** Records shown **
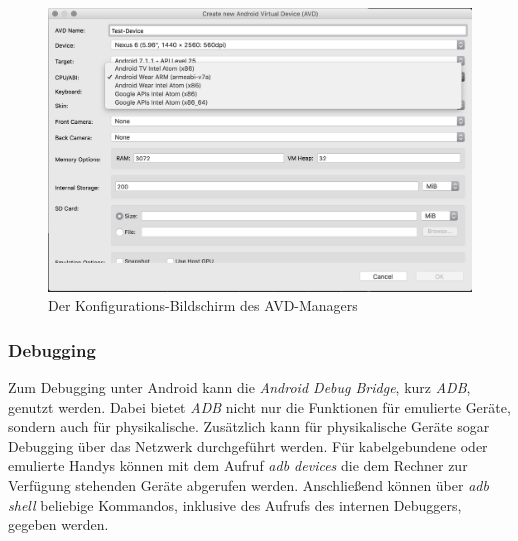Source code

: 			\begin{figure}[htbp]
				\centering
				\includegraphics[width=\textwidth]{bilder/pentest_mobile_anwendungen/vergleich_aktuelle_situation/20170215_AVD-Config-Screen.png}
				\caption{Der Konfigurations-Bildschirm des AVD-Managers}
				\label{fig:VergleichAVDConfig}
			\end{figure}
			
			\subsubsection{Debugging}	
			Zum Debugging unter Android kann die \textit{Android Debug Bridge}, kurz \textit{ADB}, genutzt werden. Dabei bietet \textit{ADB} nicht nur die Funktionen für emulierte Geräte, sondern auch für physikalische. Zusätzlich kann für physikalische Geräte sogar Debugging über das Netzwerk durchgeführt werden. Für kabelgebundene oder emulierte Handys können mit dem Aufruf \textit{adb devices} die dem Rechner zur Verfügung stehenden Geräte abgerufen werden. Anschließend können über \textit{adb shell} beliebige Kommandos, inklusive des Aufrufs des internen Debuggers, gegeben werden.\cite{androidDebugBridge}\\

** Problem requirements **
Where a record holds a picture, leave the picture out and restate the rest word for word.

** Task result **
Source code

: 			\begin{figure}[htbp]
				\centering
				\includegraphics[width=\textwidth]{bilder/pentest_mobile_anwendungen/vergleich_aktuelle_situation/20170215_AVD-Config-Screen.png}
				\caption{Der Konfigurations-Bildschirm des AVD-Managers}
				\label{fig:VergleichAVDConfig}
			\end{figure}
			
			\subsubsection{Debugging}	
			Zum Debugging unter Android kann die \textit{Android Debug Bridge}, kurz \textit{ADB}, genutzt werden. Dabei bietet \textit{ADB} nicht nur die Funktionen für emulierte Geräte, sondern auch für physikalische. Zusätzlich kann für physikalische Geräte sogar Debugging über das Netzwerk durchgeführt werden. Für kabelgebundene oder emulierte Handys können mit dem Aufruf \textit{adb devices} die dem Rechner zur Verfügung stehenden Geräte abgerufen werden. Anschließend können über \textit{adb shell} beliebige Kommandos, inklusive des Aufrufs des internen Debuggers, gegeben werden.\cite{androidDebugBridge}\\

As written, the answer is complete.